Going one further than 4K, the Retina iMac’s 5K display features a pixel-resolution of 5,120 x 2,800, which lends it more than 14.7 million pixels – four times that of the non-retina 27-inch iMac.
But instead of running at its native resolution, which would render elements on the desktop uncomfortably tiny to use, the new iMac uses the same pixel-doubling scaling as Apple’s Retina smartphones, tablets and notebooks to make icons, text and Retina-coded apps appear incredibly sharp and detailed.
Going from an iPhone 3GS to an iPhone 4 (and an iPad 2 to an iPad 3) in the past, I’ve become accustomed to the leap in clarity that upgrading to one of Apple’s Retina devices brings – but the new iMac is on another level.

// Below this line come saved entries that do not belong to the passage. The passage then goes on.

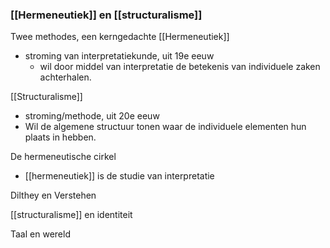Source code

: ### [[Hermeneutiek]] en [[structuralisme]]

Twee methodes, een kerngedachte 
[[Hermeneutiek]]
- stroming van interpretatiekunde, uit 19e eeuw
	- wil door middel van interpretatie de betekenis van individuele zaken achterhalen.

[[Structuralisme]]
- stroming/methode, uit 20e eeuw
- Wil de algemene structuur tonen waar de individuele elementen hun plaats in hebben.




De hermeneutische cirkel
- [[hermeneutiek]] is de studie van interpretatie

Dilthey en Verstehen

[[structuralisme]] en identiteit

Taal en wereld






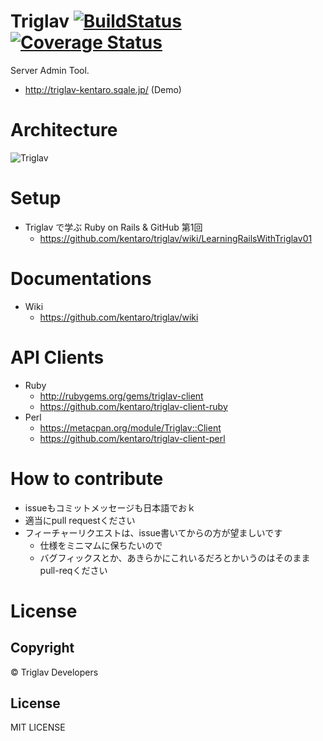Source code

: # Triglav [![BuildStatus](https://secure.travis-ci.org/kentaro/triglav.png)](http://travis-ci.org/kentaro/triglav) [![Coverage Status](https://coveralls.io/repos/kentaro/triglav/badge.png?branch=master)](https://coveralls.io/r/kentaro/triglav)

Server Admin Tool.

 * http://triglav-kentaro.sqale.jp/ (Demo)

# Architecture

![Triglav](https://docs.google.com/drawings/pub?id=1XQRxih2OqDrXRIPT07aMo0XHlDtxKuX95Ev0_fOqmIM&w=960&h=720)

# Setup

 * Triglav で学ぶ Ruby on Rails & GitHub 第1回
   * https://github.com/kentaro/triglav/wiki/LearningRailsWithTriglav01

# Documentations

 * Wiki
   * https://github.com/kentaro/triglav/wiki

# API Clients

 * Ruby
   * http://rubygems.org/gems/triglav-client
   * https://github.com/kentaro/triglav-client-ruby
 * Perl
   * https://metacpan.org/module/Triglav::Client
   * https://github.com/kentaro/triglav-client-perl

# How to contribute

 * issueもコミットメッセージも日本語でおｋ
 * 適当にpull requestください
 * フィーチャーリクエストは、issue書いてからの方が望ましいです
   * 仕様をミニマムに保ちたいので
   * バグフィックスとか、あきらかにこれいるだろとかいうのはそのままpull-reqください

# License

## Copyright

&copy; Triglav Developers

## License

MIT LICENSE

…At 217ppi, it’s technically short of the MacBook Pro with Retina’s 228ppi, but its larger display means that you can do more – whether it’s editing high-resolution images without having to zoom out, or editing 4K movies at 100% in Final Cut Pro X with the timeline in full view.
…Starting at £1,999 (US$2,499 or AUS$2,999), the new iMac can’t be had with loose change and Apple is pitching the machine at multimedia types who actually need all those pixels – from videographers to image editors – in addition to regular computer users with deep pockets.
The base model gets you a 3.5GHz (Turbo Boost to 3.9GHz) quad-core Intel Core i5 Haswell CPU, 8GB of RAM, a 1TB Fusion Drive and AMD Radeon R9 M290X 2GB graphics.
…It’s worth bearing in mind that Apple’s recent OS X 10.10.3 Yosemite update means that Late 2013 27-inch iMac and later can now drive a 4K display, which can now be had for under £300 (around US$448, or AUS$575). That means that you can pick up the latest non-Retina 27-inch iMac – still an attractive machine in itself – and a 4K display as a secondary monitor for less than the cost of a Retina iMac.
…Moreover, that monitor is only currently supported by the Retina 5K iMac (which you’re trying to avoid) or the Late 2013 Mac Pro, which at a base cost of £2,499 (US$2,999 or AUS$3,999) is even less affordable than the Retina iMac itself.
…iFixit rated the Retina iMac 5 out of 10 for its upgrdability difficulty (with 10 being the easiest to repair), noting the trickiness of prising the display’s glass and LCD apart (they are now sealed together rather than held together by magnets), and the need to apply fresh double-sided sticky tape to reseal the iMac into its original condition once finished.